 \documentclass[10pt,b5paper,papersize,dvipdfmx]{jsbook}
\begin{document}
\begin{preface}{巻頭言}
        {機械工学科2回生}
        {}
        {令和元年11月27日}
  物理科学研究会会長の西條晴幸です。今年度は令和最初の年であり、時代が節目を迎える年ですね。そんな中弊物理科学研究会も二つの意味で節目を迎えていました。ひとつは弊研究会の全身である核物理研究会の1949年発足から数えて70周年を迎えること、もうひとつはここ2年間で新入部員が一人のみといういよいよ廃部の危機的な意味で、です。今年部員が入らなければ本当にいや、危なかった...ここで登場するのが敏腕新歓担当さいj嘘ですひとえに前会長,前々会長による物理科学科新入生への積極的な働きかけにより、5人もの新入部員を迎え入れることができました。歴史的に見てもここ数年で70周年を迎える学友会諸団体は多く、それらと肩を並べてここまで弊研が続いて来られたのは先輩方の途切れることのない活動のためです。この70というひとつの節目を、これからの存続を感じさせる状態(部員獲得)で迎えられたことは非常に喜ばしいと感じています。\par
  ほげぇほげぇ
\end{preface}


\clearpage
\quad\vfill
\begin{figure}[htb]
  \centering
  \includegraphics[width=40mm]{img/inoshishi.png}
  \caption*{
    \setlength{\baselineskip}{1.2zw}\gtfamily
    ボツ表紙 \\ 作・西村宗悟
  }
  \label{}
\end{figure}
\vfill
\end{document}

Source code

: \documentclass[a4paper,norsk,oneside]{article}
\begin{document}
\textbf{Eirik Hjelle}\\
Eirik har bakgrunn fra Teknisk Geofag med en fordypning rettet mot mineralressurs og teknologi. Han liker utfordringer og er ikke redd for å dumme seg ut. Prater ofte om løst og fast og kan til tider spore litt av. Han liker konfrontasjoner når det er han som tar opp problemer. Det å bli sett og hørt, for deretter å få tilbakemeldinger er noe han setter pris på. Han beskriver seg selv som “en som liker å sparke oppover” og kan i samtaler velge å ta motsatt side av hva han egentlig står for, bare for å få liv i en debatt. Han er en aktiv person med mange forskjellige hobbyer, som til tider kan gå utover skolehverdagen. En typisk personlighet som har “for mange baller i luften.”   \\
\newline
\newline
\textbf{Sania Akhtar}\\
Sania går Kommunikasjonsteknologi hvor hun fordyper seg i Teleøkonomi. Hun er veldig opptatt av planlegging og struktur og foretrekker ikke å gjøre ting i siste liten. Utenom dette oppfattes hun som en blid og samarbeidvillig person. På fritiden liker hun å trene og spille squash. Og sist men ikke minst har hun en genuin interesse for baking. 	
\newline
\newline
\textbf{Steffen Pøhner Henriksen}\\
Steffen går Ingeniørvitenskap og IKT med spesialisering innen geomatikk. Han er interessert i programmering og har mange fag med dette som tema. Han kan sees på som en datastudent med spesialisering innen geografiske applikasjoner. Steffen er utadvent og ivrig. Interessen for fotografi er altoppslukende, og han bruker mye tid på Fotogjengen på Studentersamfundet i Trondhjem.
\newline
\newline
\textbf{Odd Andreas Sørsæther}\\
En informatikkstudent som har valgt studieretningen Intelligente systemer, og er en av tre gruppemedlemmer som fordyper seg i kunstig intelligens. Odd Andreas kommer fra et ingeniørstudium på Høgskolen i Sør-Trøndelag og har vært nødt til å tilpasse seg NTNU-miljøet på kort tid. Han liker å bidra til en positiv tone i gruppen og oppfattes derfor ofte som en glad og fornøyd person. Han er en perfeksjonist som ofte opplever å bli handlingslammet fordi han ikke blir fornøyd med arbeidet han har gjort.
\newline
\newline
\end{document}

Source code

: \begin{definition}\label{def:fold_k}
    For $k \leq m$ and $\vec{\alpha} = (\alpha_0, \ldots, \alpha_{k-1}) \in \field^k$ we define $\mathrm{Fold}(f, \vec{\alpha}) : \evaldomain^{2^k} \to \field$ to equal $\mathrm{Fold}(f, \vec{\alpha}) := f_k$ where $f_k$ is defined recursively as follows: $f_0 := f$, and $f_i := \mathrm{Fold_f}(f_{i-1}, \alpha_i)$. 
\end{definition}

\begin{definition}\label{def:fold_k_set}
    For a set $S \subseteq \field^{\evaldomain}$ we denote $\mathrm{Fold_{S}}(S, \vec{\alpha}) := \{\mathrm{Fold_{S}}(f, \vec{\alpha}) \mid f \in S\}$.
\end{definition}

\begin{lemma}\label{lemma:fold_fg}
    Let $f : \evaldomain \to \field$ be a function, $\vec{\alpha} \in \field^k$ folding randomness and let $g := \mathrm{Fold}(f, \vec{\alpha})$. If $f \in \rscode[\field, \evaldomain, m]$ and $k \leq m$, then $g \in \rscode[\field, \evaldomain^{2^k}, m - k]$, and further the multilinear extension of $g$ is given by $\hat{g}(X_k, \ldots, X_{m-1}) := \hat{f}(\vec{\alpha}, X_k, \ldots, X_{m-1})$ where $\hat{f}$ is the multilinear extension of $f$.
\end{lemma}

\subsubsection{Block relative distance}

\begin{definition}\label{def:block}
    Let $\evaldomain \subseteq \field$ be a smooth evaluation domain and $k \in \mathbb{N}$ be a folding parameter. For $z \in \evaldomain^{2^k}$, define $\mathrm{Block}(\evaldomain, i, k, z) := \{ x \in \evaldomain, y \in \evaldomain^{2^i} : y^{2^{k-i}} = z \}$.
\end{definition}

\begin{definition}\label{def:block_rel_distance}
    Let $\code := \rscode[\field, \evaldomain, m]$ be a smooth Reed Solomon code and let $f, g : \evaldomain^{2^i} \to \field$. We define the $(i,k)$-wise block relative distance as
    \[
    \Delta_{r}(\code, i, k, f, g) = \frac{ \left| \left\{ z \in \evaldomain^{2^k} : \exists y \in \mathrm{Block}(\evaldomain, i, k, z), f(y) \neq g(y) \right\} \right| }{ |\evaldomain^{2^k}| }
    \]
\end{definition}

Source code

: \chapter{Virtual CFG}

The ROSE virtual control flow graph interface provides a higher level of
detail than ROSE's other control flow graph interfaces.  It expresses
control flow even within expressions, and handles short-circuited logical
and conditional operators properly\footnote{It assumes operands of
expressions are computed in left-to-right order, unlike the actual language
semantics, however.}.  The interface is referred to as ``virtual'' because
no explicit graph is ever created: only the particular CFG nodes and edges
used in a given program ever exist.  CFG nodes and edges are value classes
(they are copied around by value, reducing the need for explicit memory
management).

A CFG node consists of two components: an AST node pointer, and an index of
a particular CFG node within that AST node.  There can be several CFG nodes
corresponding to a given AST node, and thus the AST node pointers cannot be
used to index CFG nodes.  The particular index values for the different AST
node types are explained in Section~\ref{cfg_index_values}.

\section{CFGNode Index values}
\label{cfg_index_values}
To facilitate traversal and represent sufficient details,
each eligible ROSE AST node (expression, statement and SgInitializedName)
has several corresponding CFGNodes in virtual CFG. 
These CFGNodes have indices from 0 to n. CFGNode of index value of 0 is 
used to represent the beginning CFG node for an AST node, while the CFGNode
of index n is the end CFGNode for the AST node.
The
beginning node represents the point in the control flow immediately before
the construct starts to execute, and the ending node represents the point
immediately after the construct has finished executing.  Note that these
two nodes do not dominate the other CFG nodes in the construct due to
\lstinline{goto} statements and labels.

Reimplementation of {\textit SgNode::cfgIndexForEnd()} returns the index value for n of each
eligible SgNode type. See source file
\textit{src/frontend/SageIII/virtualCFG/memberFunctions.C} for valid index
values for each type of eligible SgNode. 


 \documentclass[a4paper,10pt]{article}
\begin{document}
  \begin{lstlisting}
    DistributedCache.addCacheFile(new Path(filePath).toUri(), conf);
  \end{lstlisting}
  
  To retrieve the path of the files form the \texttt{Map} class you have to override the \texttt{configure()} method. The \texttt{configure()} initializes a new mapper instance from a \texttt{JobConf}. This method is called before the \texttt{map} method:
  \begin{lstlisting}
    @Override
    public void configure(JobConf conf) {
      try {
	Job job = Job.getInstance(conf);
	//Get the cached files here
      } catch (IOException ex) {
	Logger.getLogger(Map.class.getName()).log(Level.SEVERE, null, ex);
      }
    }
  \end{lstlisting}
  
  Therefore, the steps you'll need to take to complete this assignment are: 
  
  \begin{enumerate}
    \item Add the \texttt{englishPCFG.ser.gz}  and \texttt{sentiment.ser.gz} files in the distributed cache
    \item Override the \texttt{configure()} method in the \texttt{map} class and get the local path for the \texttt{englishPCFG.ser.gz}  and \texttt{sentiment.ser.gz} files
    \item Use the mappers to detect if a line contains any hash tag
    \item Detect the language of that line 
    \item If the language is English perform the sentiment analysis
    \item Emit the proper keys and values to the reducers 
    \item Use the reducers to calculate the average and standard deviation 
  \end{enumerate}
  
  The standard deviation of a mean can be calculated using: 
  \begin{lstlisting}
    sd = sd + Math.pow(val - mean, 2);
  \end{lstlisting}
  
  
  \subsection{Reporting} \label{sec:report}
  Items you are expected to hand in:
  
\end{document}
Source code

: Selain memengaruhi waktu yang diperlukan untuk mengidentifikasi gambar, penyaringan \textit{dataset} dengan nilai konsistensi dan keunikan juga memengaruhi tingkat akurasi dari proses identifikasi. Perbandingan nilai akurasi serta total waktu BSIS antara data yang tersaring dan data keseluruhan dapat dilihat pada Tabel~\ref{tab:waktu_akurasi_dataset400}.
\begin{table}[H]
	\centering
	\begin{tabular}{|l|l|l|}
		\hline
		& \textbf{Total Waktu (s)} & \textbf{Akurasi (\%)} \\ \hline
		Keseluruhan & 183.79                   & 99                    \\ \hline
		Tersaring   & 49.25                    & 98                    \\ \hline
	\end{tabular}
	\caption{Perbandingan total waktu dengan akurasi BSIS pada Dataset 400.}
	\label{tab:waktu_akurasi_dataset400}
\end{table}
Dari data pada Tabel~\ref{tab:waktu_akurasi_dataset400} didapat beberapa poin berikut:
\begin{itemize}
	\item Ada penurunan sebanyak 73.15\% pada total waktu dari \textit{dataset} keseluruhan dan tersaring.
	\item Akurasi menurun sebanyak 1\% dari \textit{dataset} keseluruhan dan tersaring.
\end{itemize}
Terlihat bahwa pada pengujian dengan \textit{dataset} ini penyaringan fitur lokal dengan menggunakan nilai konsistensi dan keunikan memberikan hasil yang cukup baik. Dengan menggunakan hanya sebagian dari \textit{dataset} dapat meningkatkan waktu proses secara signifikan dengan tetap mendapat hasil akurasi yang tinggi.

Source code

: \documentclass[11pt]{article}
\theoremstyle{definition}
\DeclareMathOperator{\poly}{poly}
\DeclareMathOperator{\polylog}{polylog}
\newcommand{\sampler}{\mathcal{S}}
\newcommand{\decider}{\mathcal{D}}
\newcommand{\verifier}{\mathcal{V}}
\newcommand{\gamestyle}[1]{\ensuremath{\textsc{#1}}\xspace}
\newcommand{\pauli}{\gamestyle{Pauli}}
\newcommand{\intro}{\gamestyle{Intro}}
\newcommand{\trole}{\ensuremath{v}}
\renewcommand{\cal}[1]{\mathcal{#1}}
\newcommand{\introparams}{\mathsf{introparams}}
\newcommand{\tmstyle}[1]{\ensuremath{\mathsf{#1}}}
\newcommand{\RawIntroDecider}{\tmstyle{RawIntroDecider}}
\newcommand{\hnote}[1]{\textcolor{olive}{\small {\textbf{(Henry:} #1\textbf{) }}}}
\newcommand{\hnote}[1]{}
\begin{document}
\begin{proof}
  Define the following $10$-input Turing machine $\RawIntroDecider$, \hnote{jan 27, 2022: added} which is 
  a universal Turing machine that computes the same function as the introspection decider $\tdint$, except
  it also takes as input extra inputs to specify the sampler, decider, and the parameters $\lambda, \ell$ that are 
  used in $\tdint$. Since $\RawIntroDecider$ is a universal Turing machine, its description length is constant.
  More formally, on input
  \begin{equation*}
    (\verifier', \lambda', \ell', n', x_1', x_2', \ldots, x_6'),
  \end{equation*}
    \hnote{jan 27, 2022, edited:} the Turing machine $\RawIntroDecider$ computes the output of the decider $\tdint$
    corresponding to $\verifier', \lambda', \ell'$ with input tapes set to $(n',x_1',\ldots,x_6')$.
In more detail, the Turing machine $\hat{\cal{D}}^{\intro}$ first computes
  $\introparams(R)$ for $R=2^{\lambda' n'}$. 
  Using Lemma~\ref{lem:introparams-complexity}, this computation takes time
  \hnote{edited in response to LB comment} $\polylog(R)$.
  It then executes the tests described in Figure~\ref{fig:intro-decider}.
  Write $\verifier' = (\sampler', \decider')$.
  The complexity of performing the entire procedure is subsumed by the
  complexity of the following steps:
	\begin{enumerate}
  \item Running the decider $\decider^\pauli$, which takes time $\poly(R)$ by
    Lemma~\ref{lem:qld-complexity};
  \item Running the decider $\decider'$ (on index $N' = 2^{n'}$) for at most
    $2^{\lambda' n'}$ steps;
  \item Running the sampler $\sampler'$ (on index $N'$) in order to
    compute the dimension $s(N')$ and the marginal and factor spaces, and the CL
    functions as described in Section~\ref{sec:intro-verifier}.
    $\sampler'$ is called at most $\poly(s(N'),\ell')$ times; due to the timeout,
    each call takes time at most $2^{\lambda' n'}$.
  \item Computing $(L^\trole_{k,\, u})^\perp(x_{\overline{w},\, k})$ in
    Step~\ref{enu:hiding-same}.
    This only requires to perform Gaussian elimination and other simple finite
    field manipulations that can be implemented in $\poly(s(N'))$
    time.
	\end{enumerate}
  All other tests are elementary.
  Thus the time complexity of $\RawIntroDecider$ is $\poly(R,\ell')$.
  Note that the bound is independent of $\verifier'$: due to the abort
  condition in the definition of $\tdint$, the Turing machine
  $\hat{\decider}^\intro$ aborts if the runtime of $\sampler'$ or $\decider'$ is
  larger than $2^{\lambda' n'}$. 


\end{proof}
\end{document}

┄┄┄┄┄┄

### WORK INSTRUCTION
Search the entries for the string "CFGNodes" and return each line where it turns up.

### EXPECTED ANSWER
has several corresponding CFGNodes in virtual CFG. 
These CFGNodes have indices from 0 to n. CFGNode of index value of 0 is 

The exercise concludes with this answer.